Since it was first reported in 2009, NDM-1 has become a great public health concern due to its high carbapenem resistance and global dissemination.32 To date, 27 variants of NDM β-lactamase with 1~5 amino acid substitutions have been reported; in NDM-18, an insertion of five amino acids has been found.33 Among the 28 NDM variants, substitutions of amino acids were identified at 20 different positions. Compared to other NDM variants, AFM-1 has more changes (42 amino acid substitutions) in amino acid residues and shares a similarity of 86% with NDM-1 (Figure 2 and ). However, the position that plays the critical role in the enzymatic activity of NDM remains unclear. Further studies, such as site-directed mutagenesis, are needed to clarify this issue.
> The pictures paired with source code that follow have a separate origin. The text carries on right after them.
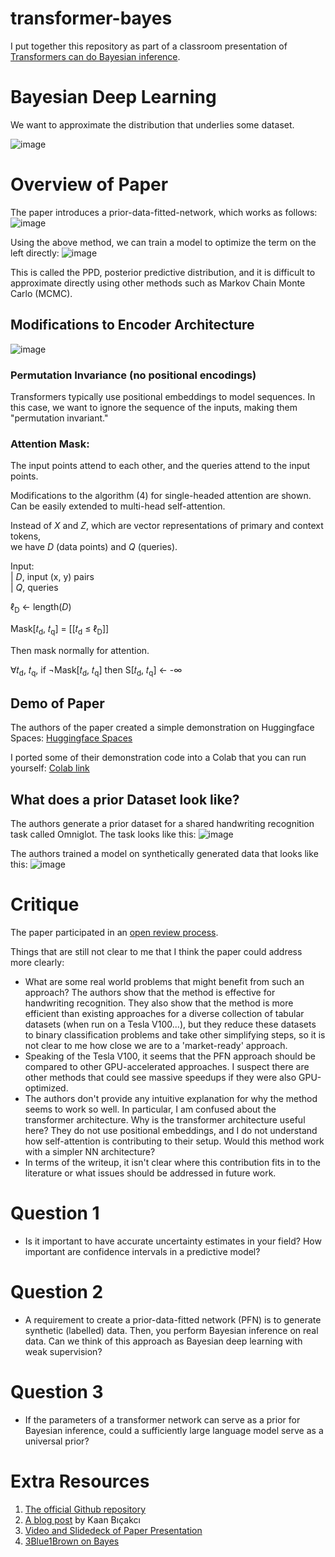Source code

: # transformer-bayes

I put together this repository as part of a classroom presentation of [Transformers can do Bayesian inference](https://github.com/automl/TransformersCanDoBayesianInference).

# Bayesian Deep Learning

We want to approximate the distribution that underlies some dataset.

![image](https://user-images.githubusercontent.com/55119338/194781448-6c690620-f32d-49d9-8b18-38ea3a34ca47.png)

# Overview of Paper
The paper introduces a prior-data-fitted-network, which works as follows:
![image](https://user-images.githubusercontent.com/55119338/194781533-d7447e4a-e7e4-4553-b53e-e8af58512641.png)

Using the above method, we can train a model to optimize the term on the left directly:
![image](https://user-images.githubusercontent.com/55119338/194918521-25685272-9dbd-41f3-8ca1-c7096f474436.png)

This is called the PPD, posterior predictive distribution, and it is difficult to approximate directly using other methods such as Markov Chain Monte Carlo (MCMC).

## Modifications to Encoder Architecture
![image](https://user-images.githubusercontent.com/55119338/194919717-e1dc0e02-0b1a-4fa9-b231-0549cedc6c84.png)


### Permutation Invariance (no positional encodings)
Transformers typically use positional embeddings to model sequences. In this case, we want to ignore the sequence of the inputs, making them "permutation invariant." 

### Attention Mask:
The input points attend to each other, and the queries attend to the input points.

Modifications to the algorithm (4) for single-headed attention are shown. Can be easily extended to multi-head self-attention.

Instead of _X_ and _Z_, which are vector representations of primary and context tokens,  
we have _D_ (data points) and _Q_ (queries).

Input:  
  | _D_, input (x, y) pairs  
  | _Q_, queries  

ℓ<sub>D</sub> ← length(_D_)  

Mask[𝑡<sub>d</sub>, 𝑡<sub>q</sub>] = [[𝑡<sub>d</sub> ≤ ℓ<sub>D</sub>]]

Then mask normally for attention.

∀𝑡<sub>d</sub>, 𝑡<sub>q</sub>, if ¬Mask[𝑡<sub>d</sub>, 𝑡<sub>q</sub>] then S[𝑡<sub>d</sub>, 𝑡<sub>q</sub>] ← -∞

## Demo of Paper
The authors of the paper created a simple demonstration on Huggingface Spaces:
[Huggingface Spaces](https://huggingface.co/spaces/samuelinferences/transformers-can-do-bayesian-inference)

I ported some of their demonstration code into a Colab that you can run yourself:
[Colab link](https://colab.research.google.com/drive/1qn2hhzRfouo-F4iW7XnrB7948vOnS0tC#scrollTo=G1v6JK-j0Ium)

## What does a prior Dataset look like?
The authors generate a prior dataset for a shared handwriting recognition task called Omniglot. The task looks like this:
![image](https://user-images.githubusercontent.com/55119338/194986884-59a8053b-d258-47d3-b03e-5a958652ff33.png)

The authors trained a model on synthetically generated data that looks like this:
![image](https://user-images.githubusercontent.com/55119338/194986437-b3d0f58e-1abe-43be-b845-5385dc781a18.png)


# Critique
The paper participated in an [open review process](https://openreview.net/forum?id=KSugKcbNf9).

Things that are still not clear to me that I think the paper could address more clearly:
 - What are some real world problems that might benefit from such an approach? The authors show that the method is effective for handwriting recognition. They also show that the method is more efficient than existing approaches for a diverse collection of tabular datasets (when run on a Tesla V100...), but they reduce these datasets to binary classification problems and take other simplifying steps, so it is not clear to me how close we are to a 'market-ready' approach.
 - Speaking of the Tesla V100, it seems that the PFN approach should be compared to other GPU-accelerated approaches. I suspect there are other methods that could see massive speedups if they were also GPU-optimized.
 - The authors don't provide any intuitive explanation for why the method seems to work so well. In particular, I am confused about the transformer architecture. Why is the transformer architecture useful here? They do not use positional embeddings, and I do not understand how self-attention is contributing to their setup. Would this method work with a simpler NN architecture?
 - In terms of the writeup, it isn't clear where this contribution fits in to the literature or what issues should be addressed in future work.

# Question 1
 - Is it important to have accurate uncertainty estimates in your field? How important are confidence intervals in a predictive model?

# Question 2
 - A requirement to create a prior-data-fitted network (PFN) is to generate synthetic (labelled) data. Then, you perform Bayesian inference on real data. Can we think of this approach as Bayesian deep learning with weak supervision?

# Question 3
 - If the parameters of a transformer network can serve as a prior for Bayesian inference, could a sufficiently large language model serve as a universal prior?

# Extra Resources
1. [The official Github repository](https://github.com/automl/TransformersCanDoBayesianInference)
2. [A blog post](https://towardsdatascience.com/bayesian-inference-and-transformers-3dc473ac1af2) by Kaan Bıçakcı
3. [Video and Slidedeck of Paper Presentation](https://slideslive.com/38971570/transformers-can-do-bayesianinference-by-metalearning-on-priordata?ref=speaker-93687)
4. [3Blue1Brown on Bayes](https://www.youtube.com/watch?v=HZGCoVF3YvM)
Nevertheless, AFM-1 possesses essential residues class that is indispensable for catalytic activity and a substrate-specific residue class that is an alternative for ampicillin, cefotaxime, or imipenem hydrolysis.17 (). The functions of essential residues and substrate-specific residues for NDM−1 β-lactamase hydrolysis have been well proven As AFM-1 exhibited greatly reduced resistance to all β-lactam antibiotics, it is possible that the substituted residue(s) are responsible for attenuated β-lactam resistance activity of AFM-1 compared with NDM-1.

Conclusion

In this work, the complete genome sequence of multidrug-resistant A. hydrophila SS332 was determined. Six ARGs (blaAFM-1, msr(E), mph(E), aac(6ʹ)-Ib10, and aph(3ʹ)-Ia) on plasmid pSS332-218k were proven to be functional in E. coli DH5α. Most importantly, a novel blaNDM-like gene, blaAFM-1, was cloned for the first time and found to confer resistance to ampicillin, cefazolin, cefoxitin and ceftazidime. However, AFM-1 exhibited a reduced substrate profile and increased MIC value, which may be caused by amino acid substitutions in structurally conserved sequence fragments. Further analysis of the genetic environment of blaAFM-1 suggested that the risk of spread of blaAFM-1 among different strains, which was mediated by novel ISCR19-like elements.